Items from a data source
+--
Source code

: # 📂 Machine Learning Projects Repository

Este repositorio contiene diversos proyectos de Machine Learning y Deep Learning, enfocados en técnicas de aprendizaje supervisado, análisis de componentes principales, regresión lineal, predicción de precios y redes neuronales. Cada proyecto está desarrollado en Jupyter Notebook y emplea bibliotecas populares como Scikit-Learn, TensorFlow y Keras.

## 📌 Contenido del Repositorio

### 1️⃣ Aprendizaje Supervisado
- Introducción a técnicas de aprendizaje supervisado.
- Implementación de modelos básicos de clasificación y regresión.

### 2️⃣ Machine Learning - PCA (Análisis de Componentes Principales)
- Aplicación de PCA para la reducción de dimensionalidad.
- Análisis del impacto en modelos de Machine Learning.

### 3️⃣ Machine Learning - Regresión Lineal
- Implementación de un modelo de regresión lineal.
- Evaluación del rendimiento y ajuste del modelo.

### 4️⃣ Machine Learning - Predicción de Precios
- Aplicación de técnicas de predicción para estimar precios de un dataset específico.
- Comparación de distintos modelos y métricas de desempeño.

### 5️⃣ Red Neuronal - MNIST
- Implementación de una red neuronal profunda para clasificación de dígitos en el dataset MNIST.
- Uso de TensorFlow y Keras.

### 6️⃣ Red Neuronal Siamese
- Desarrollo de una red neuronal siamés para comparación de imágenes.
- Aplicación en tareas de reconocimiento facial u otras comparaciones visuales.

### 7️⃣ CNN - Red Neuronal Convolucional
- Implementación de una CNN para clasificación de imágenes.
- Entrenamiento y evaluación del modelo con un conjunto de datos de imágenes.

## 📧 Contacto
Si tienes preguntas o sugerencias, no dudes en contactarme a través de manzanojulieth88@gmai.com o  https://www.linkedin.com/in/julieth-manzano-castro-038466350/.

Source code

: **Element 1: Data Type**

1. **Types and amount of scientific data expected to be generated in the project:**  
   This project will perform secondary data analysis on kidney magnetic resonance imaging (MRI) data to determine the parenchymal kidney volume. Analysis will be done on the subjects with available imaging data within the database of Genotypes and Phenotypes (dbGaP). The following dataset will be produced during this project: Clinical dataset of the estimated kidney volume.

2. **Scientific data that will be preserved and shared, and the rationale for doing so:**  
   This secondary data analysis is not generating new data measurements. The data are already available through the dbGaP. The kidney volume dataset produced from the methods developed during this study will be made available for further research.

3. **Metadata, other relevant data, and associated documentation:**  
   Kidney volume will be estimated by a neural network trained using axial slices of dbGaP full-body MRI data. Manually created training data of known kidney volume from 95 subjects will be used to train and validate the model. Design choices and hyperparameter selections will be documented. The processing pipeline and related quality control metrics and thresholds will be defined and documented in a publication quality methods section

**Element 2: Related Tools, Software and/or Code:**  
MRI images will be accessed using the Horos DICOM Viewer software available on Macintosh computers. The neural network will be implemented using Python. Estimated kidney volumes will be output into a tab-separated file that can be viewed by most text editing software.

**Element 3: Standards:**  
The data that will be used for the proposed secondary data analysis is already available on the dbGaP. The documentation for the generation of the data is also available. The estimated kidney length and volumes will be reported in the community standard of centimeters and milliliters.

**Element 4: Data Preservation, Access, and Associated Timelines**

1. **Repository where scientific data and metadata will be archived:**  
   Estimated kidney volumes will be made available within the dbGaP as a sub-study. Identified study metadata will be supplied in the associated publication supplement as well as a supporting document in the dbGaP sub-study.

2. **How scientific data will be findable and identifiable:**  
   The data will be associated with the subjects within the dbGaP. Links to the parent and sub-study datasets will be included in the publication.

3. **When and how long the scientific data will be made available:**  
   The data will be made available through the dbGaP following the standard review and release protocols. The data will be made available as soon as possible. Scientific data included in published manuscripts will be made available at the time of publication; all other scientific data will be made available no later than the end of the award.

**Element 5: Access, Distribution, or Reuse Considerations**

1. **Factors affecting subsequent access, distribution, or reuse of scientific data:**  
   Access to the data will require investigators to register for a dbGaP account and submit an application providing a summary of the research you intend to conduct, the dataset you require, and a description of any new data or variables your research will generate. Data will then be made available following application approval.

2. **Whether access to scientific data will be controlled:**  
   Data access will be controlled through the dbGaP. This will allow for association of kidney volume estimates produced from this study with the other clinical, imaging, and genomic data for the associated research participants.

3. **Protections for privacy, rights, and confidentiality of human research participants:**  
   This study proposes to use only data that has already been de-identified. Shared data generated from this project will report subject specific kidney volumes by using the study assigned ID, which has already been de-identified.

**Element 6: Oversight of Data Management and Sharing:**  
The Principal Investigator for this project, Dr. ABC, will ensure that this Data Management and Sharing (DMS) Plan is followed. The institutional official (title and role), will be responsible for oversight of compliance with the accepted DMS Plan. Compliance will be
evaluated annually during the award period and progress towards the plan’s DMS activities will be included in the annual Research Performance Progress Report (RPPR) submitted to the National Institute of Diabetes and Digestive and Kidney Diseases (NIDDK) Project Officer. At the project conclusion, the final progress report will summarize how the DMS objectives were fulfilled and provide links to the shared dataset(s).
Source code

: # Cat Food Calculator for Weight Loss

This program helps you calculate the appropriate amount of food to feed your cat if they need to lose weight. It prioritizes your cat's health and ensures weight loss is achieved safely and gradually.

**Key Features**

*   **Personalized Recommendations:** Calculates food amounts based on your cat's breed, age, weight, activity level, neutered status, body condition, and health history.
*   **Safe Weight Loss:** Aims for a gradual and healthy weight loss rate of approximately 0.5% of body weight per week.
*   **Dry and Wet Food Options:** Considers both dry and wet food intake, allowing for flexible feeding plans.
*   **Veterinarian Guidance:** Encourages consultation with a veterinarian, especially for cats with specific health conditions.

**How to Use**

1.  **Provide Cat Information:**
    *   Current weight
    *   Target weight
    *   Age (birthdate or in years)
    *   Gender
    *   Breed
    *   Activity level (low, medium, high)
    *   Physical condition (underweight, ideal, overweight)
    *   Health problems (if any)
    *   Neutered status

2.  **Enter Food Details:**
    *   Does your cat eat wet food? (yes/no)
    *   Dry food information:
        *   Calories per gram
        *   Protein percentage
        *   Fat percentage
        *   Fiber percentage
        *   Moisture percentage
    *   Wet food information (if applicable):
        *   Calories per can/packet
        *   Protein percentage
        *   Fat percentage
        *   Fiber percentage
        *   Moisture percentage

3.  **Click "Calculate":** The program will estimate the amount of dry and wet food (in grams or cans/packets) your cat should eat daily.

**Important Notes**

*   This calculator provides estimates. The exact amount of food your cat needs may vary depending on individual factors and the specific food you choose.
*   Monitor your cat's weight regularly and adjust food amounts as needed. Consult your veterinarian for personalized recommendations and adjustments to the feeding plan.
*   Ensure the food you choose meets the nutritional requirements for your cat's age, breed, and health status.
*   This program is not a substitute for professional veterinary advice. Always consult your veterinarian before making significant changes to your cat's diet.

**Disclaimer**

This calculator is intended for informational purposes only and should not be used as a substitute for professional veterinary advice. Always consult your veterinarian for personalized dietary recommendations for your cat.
+--
Line by line, reproduce the data exactly as given.

Source code

: # 📂 Machine Learning Projects Repository

Este repositorio contiene diversos proyectos de Machine Learning y Deep Learning, enfocados en técnicas de aprendizaje supervisado, análisis de componentes principales, regresión lineal, predicción de precios y redes neuronales. Cada proyecto está desarrollado en Jupyter Notebook y emplea bibliotecas populares como Scikit-Learn, TensorFlow y Keras.

## 📌 Contenido del Repositorio

### 1️⃣ Aprendizaje Supervisado
- Introducción a técnicas de aprendizaje supervisado.
- Implementación de modelos básicos de clasificación y regresión.

### 2️⃣ Machine Learning - PCA (Análisis de Componentes Principales)
- Aplicación de PCA para la reducción de dimensionalidad.
- Análisis del impacto en modelos de Machine Learning.

### 3️⃣ Machine Learning - Regresión Lineal
- Implementación de un modelo de regresión lineal.
- Evaluación del rendimiento y ajuste del modelo.

### 4️⃣ Machine Learning - Predicción de Precios
- Aplicación de técnicas de predicción para estimar precios de un dataset específico.
- Comparación de distintos modelos y métricas de desempeño.

### 5️⃣ Red Neuronal - MNIST
- Implementación de una red neuronal profunda para clasificación de dígitos en el dataset MNIST.
- Uso de TensorFlow y Keras.

### 6️⃣ Red Neuronal Siamese
- Desarrollo de una red neuronal siamés para comparación de imágenes.
- Aplicación en tareas de reconocimiento facial u otras comparaciones visuales.

### 7️⃣ CNN - Red Neuronal Convolucional
- Implementación de una CNN para clasificación de imágenes.
- Entrenamiento y evaluación del modelo con un conjunto de datos de imágenes.

## 📧 Contacto
Si tienes preguntas o sugerencias, no dudes en contactarme a través de manzanojulieth88@gmai.com o  https://www.linkedin.com/in/julieth-manzano-castro-038466350/.

Source code

: **Element 1: Data Type**

1. **Types and amount of scientific data expected to be generated in the project:**  
   This project will perform secondary data analysis on kidney magnetic resonance imaging (MRI) data to determine the parenchymal kidney volume. Analysis will be done on the subjects with available imaging data within the database of Genotypes and Phenotypes (dbGaP). The following dataset will be produced during this project: Clinical dataset of the estimated kidney volume.

2. **Scientific data that will be preserved and shared, and the rationale for doing so:**  
   This secondary data analysis is not generating new data measurements. The data are already available through the dbGaP. The kidney volume dataset produced from the methods developed during this study will be made available for further research.

3. **Metadata, other relevant data, and associated documentation:**  
   Kidney volume will be estimated by a neural network trained using axial slices of dbGaP full-body MRI data. Manually created training data of known kidney volume from 95 subjects will be used to train and validate the model. Design choices and hyperparameter selections will be documented. The processing pipeline and related quality control metrics and thresholds will be defined and documented in a publication quality methods section

**Element 2: Related Tools, Software and/or Code:**  
MRI images will be accessed using the Horos DICOM Viewer software available on Macintosh computers. The neural network will be implemented using Python. Estimated kidney volumes will be output into a tab-separated file that can be viewed by most text editing software.

**Element 3: Standards:**  
The data that will be used for the proposed secondary data analysis is already available on the dbGaP. The documentation for the generation of the data is also available. The estimated kidney length and volumes will be reported in the community standard of centimeters and milliliters.

**Element 4: Data Preservation, Access, and Associated Timelines**

1. **Repository where scientific data and metadata will be archived:**  
   Estimated kidney volumes will be made available within the dbGaP as a sub-study. Identified study metadata will be supplied in the associated publication supplement as well as a supporting document in the dbGaP sub-study.

2. **How scientific data will be findable and identifiable:**  
   The data will be associated with the subjects within the dbGaP. Links to the parent and sub-study datasets will be included in the publication.

3. **When and how long the scientific data will be made available:**  
   The data will be made available through the dbGaP following the standard review and release protocols. The data will be made available as soon as possible. Scientific data included in published manuscripts will be made available at the time of publication; all other scientific data will be made available no later than the end of the award.

**Element 5: Access, Distribution, or Reuse Considerations**

1. **Factors affecting subsequent access, distribution, or reuse of scientific data:**  
   Access to the data will require investigators to register for a dbGaP account and submit an application providing a summary of the research you intend to conduct, the dataset you require, and a description of any new data or variables your research will generate. Data will then be made available following application approval.

2. **Whether access to scientific data will be controlled:**  
   Data access will be controlled through the dbGaP. This will allow for association of kidney volume estimates produced from this study with the other clinical, imaging, and genomic data for the associated research participants.

3. **Protections for privacy, rights, and confidentiality of human research participants:**  
   This study proposes to use only data that has already been de-identified. Shared data generated from this project will report subject specific kidney volumes by using the study assigned ID, which has already been de-identified.

**Element 6: Oversight of Data Management and Sharing:**  
The Principal Investigator for this project, Dr. ABC, will ensure that this Data Management and Sharing (DMS) Plan is followed. The institutional official (title and role), will be responsible for oversight of compliance with the accepted DMS Plan. Compliance will be
evaluated annually during the award period and progress towards the plan’s DMS activities will be included in the annual Research Performance Progress Report (RPPR) submitted to the National Institute of Diabetes and Digestive and Kidney Diseases (NIDDK) Project Officer. At the project conclusion, the final progress report will summarize how the DMS objectives were fulfilled and provide links to the shared dataset(s).
Source code

: # Cat Food Calculator for Weight Loss

This program helps you calculate the appropriate amount of food to feed your cat if they need to lose weight. It prioritizes your cat's health and ensures weight loss is achieved safely and gradually.

**Key Features**

*   **Personalized Recommendations:** Calculates food amounts based on your cat's breed, age, weight, activity level, neutered status, body condition, and health history.
*   **Safe Weight Loss:** Aims for a gradual and healthy weight loss rate of approximately 0.5% of body weight per week.
*   **Dry and Wet Food Options:** Considers both dry and wet food intake, allowing for flexible feeding plans.
*   **Veterinarian Guidance:** Encourages consultation with a veterinarian, especially for cats with specific health conditions.

**How to Use**

1.  **Provide Cat Information:**
    *   Current weight
    *   Target weight
    *   Age (birthdate or in years)
    *   Gender
    *   Breed
    *   Activity level (low, medium, high)
    *   Physical condition (underweight, ideal, overweight)
    *   Health problems (if any)
    *   Neutered status

2.  **Enter Food Details:**
    *   Does your cat eat wet food? (yes/no)
    *   Dry food information:
        *   Calories per gram
        *   Protein percentage
        *   Fat percentage
        *   Fiber percentage
        *   Moisture percentage
    *   Wet food information (if applicable):
        *   Calories per can/packet
        *   Protein percentage
        *   Fat percentage
        *   Fiber percentage
        *   Moisture percentage

3.  **Click "Calculate":** The program will estimate the amount of dry and wet food (in grams or cans/packets) your cat should eat daily.

**Important Notes**

*   This calculator provides estimates. The exact amount of food your cat needs may vary depending on individual factors and the specific food you choose.
*   Monitor your cat's weight regularly and adjust food amounts as needed. Consult your veterinarian for personalized recommendations and adjustments to the feeding plan.
*   Ensure the food you choose meets the nutritional requirements for your cat's age, breed, and health status.
*   This program is not a substitute for professional veterinary advice. Always consult your veterinarian before making significant changes to your cat's diet.

**Disclaimer**

This calculator is intended for informational purposes only and should not be used as a substitute for professional veterinary advice. Always consult your veterinarian for personalized dietary recommendations for your cat.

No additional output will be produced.